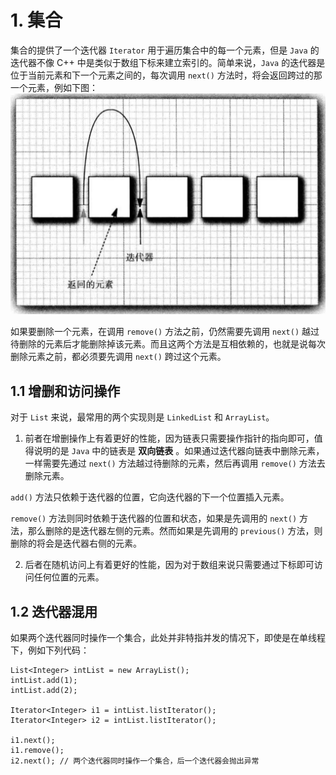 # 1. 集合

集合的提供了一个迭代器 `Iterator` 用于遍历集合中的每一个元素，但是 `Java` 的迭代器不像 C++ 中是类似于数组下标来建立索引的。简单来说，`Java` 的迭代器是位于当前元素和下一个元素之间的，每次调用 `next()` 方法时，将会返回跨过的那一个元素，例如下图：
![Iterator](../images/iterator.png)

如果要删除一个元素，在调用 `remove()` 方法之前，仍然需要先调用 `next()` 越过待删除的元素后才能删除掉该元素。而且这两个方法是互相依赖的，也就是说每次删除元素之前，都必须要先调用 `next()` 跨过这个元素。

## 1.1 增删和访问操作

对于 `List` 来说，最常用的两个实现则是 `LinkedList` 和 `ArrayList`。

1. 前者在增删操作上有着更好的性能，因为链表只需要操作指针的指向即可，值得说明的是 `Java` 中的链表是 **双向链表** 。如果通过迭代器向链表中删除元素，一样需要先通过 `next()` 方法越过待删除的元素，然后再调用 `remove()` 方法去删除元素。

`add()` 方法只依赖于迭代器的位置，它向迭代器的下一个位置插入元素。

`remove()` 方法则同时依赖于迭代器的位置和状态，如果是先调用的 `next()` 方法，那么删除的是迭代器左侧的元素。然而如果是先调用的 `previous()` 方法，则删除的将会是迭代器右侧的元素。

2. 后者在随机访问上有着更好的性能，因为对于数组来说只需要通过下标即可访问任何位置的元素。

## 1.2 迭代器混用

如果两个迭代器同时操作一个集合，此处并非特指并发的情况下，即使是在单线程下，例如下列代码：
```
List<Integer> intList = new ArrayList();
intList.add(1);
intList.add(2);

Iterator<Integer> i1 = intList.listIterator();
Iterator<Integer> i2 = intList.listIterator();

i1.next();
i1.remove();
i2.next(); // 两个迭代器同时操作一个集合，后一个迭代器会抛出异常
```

==================================================

**Exercise details:** Could you copy out every line in the material above that contains the string "Iterator"?

**Answer below:**
集合的提供了一个迭代器 `Iterator` 用于遍历集合中的每一个元素，但是 `Java` 的迭代器不像 C++ 中是类似于数组下标来建立索引的。简单来说，`Java` 的迭代器是位于当前元素和下一个元素之间的，每次调用 `next()` 方法时，将会返回跨过的那一个元素，例如下图：
![Iterator](../images/iterator.png)
Iterator<Integer> i1 = intList.listIterator();
Iterator<Integer> i2 = intList.listIterator();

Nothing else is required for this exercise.